» Plain-text document sources:
━━━━

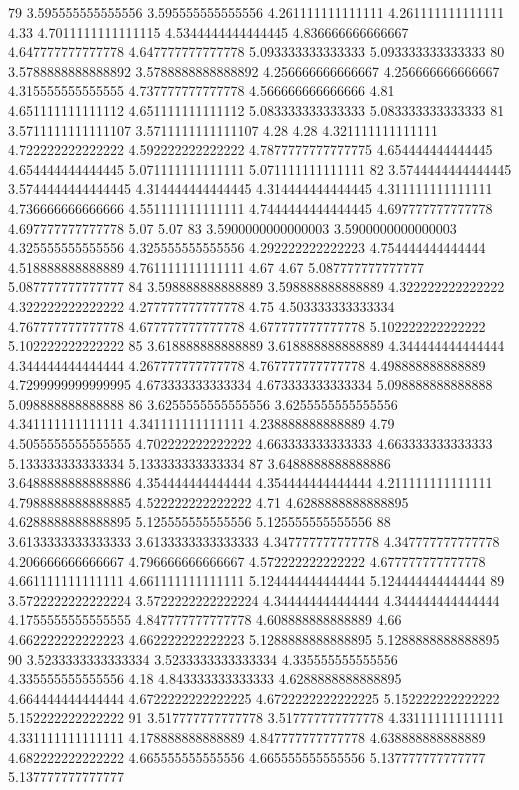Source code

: 79 3.595555555555556 3.595555555555556 4.261111111111111 4.261111111111111 4.33 4.7011111111111115 4.5344444444444445 4.836666666666667 4.647777777777778 4.647777777777778 5.093333333333333 5.093333333333333
80 3.5788888888888892 3.5788888888888892 4.256666666666667 4.256666666666667 4.315555555555555 4.737777777777778 4.566666666666666 4.81 4.651111111111112 4.651111111111112 5.083333333333333 5.083333333333333
81 3.5711111111111107 3.5711111111111107 4.28 4.28 4.321111111111111 4.722222222222222 4.592222222222222 4.7877777777777775 4.654444444444445 4.654444444444445 5.071111111111111 5.071111111111111
82 3.5744444444444445 3.5744444444444445 4.314444444444445 4.314444444444445 4.311111111111111 4.736666666666666 4.551111111111111 4.7444444444444445 4.697777777777778 4.697777777777778 5.07 5.07
83 3.5900000000000003 3.5900000000000003 4.325555555555556 4.325555555555556 4.292222222222223 4.754444444444444 4.518888888888889 4.761111111111111 4.67 4.67 5.087777777777777 5.087777777777777
84 3.598888888888889 3.598888888888889 4.322222222222222 4.322222222222222 4.277777777777778 4.75 4.503333333333334 4.767777777777778 4.677777777777778 4.677777777777778 5.102222222222222 5.102222222222222
85 3.618888888888889 3.618888888888889 4.344444444444444 4.344444444444444 4.267777777777778 4.767777777777778 4.498888888888889 4.7299999999999995 4.673333333333334 4.673333333333334 5.098888888888888 5.098888888888888
86 3.6255555555555556 3.6255555555555556 4.341111111111111 4.341111111111111 4.238888888888889 4.79 4.5055555555555555 4.702222222222222 4.663333333333333 4.663333333333333 5.133333333333334 5.133333333333334
87 3.6488888888888886 3.6488888888888886 4.354444444444444 4.354444444444444 4.211111111111111 4.7988888888888885 4.522222222222222 4.71 4.6288888888888895 4.6288888888888895 5.125555555555556 5.125555555555556
88 3.6133333333333333 3.6133333333333333 4.347777777777778 4.347777777777778 4.206666666666667 4.796666666666667 4.572222222222222 4.677777777777778 4.661111111111111 4.661111111111111 5.124444444444444 5.124444444444444
89 3.5722222222222224 3.5722222222222224 4.344444444444444 4.344444444444444 4.1755555555555555 4.847777777777778 4.608888888888889 4.66 4.662222222222223 4.662222222222223 5.1288888888888895 5.1288888888888895
90 3.5233333333333334 3.5233333333333334 4.335555555555556 4.335555555555556 4.18 4.843333333333333 4.6288888888888895 4.664444444444444 4.6722222222222225 4.6722222222222225 5.152222222222222 5.152222222222222
91 3.517777777777778 3.517777777777778 4.331111111111111 4.331111111111111 4.178888888888889 4.847777777777778 4.638888888888889 4.682222222222222 4.665555555555556 4.665555555555556 5.137777777777777 5.137777777777777
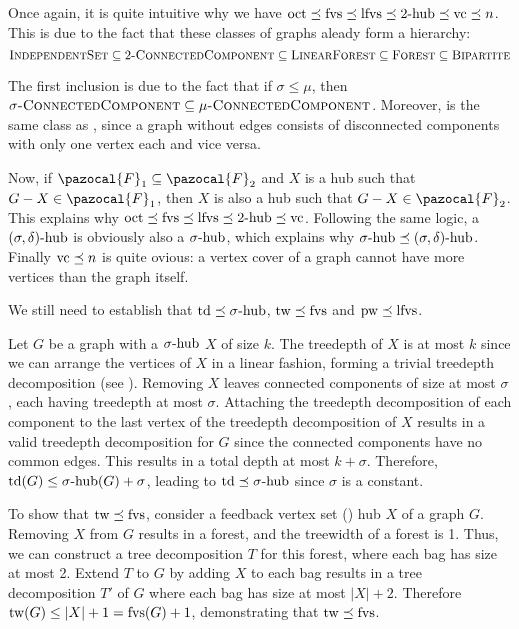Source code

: 

\medskip

Once again, it is quite intuitive why we have $\oct \lp \fvs \lp \lfvs \lp \shub[2] \lp \vc \lp n$. This is due to the fact that these classes of graphs aleady form a hierarchy:
$$\prob{IndependentSet} \subseteq \prob{$2$-ConnectedComponent} \subseteq \prob{LinearForest} \subseteq \prob{Forest} \subseteq \prob{Bipartite}$$

The first inclusion is due to the fact that if $\sigma \leq \mu$, then $\sigma\prob{-ConnectedComponent} \subseteq \mu\prob{-ConnectedComponent}$. Moreover,  is the same class as , since a graph without edges consists of disconnected components with only one vertex each and vice versa.

Now, if $\pazocal{F}_1 \subseteq \pazocal{F}_2$ and $X$ is a hub such that $G - X \in \pazocal{F}_1$, then $X$ is also a hub such that $G - X \in \pazocal{F}_2$. This explains why $\oct \lp \fvs \lp \lfvs \lp \shub[2] \lp \vc$. Following the same logic, a $\sdhub$ is obviously also a $\shub$, which explains why $\shub \lp \sdhub$. Finally $\vc \lp n$ is quite ovious: a vertex cover of a graph cannot have more vertices than the graph itself.

\medskip

We still need to establish that $\td \lp \shub$, $\tw \lp \fvs$ and $\pw \lp \lfvs$.

\medskip

Let $G$ be a graph with a $\shub$ $X$ of size $k$. The treedepth of $X$ is at most $k$ since we can arrange the vertices of $X$ in a linear fashion, forming a trivial treedepth decomposition (see ). Removing $X$ leaves connected components of size at most $\sigma$, each having treedepth at most $\sigma$. Attaching the treedepth decomposition of each component to the last vertex of the treedepth decomposition of $X$ results in a valid treedepth decomposition for $G$ since the connected components have no common edges. This results in a total depth at most $k + \sigma$. Therefore, $\td(G) \leq \shub(G) + \sigma$, leading to $\td \lp \shub$ since $\sigma$ is a constant.



\medskip

To show that $\tw \lp \fvs$, consider a feedback vertex set (\fvs) hub $X$ of a graph $G$. Removing $X$ from $G$ results in a forest, and the treewidth of a forest is 1. Thus, we can construct a tree decomposition $T$ for this forest, where each bag has size at most 2. Extend $T$ to $G$ by adding $X$ to each bag results in a tree decomposition $T'$ of $G$ where each bag has size at most $|X| + 2$. Therefore $\tw(G) \leq |X| + 1 = \fvs(G) + 1$, demonstrating that $\tw \lp \fvs$.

━━━━

Please write out only the lines from the one containing "the graph itself." to the end of the records above, exactly, both ends included.

Now, if $\pazocal{F}_1 \subseteq \pazocal{F}_2$ and $X$ is a hub such that $G - X \in \pazocal{F}_1$, then $X$ is also a hub such that $G - X \in \pazocal{F}_2$. This explains why $\oct \lp \fvs \lp \lfvs \lp \shub[2] \lp \vc$. Following the same logic, a $\sdhub$ is obviously also a $\shub$, which explains why $\shub \lp \sdhub$. Finally $\vc \lp n$ is quite ovious: a vertex cover of a graph cannot have more vertices than the graph itself.

\medskip

We still need to establish that $\td \lp \shub$, $\tw \lp \fvs$ and $\pw \lp \lfvs$.

\medskip

Let $G$ be a graph with a $\shub$ $X$ of size $k$. The treedepth of $X$ is at most $k$ since we can arrange the vertices of $X$ in a linear fashion, forming a trivial treedepth decomposition (see ). Removing $X$ leaves connected components of size at most $\sigma$, each having treedepth at most $\sigma$. Attaching the treedepth decomposition of each component to the last vertex of the treedepth decomposition of $X$ results in a valid treedepth decomposition for $G$ since the connected components have no common edges. This results in a total depth at most $k + \sigma$. Therefore, $\td(G) \leq \shub(G) + \sigma$, leading to $\td \lp \shub$ since $\sigma$ is a constant.



\medskip

To show that $\tw \lp \fvs$, consider a feedback vertex set (\fvs) hub $X$ of a graph $G$. Removing $X$ from $G$ results in a forest, and the treewidth of a forest is 1. Thus, we can construct a tree decomposition $T$ for this forest, where each bag has size at most 2. Extend $T$ to $G$ by adding $X$ to each bag results in a tree decomposition $T'$ of $G$ where each bag has size at most $|X| + 2$. Therefore $\tw(G) \leq |X| + 1 = \fvs(G) + 1$, demonstrating that $\tw \lp \fvs$.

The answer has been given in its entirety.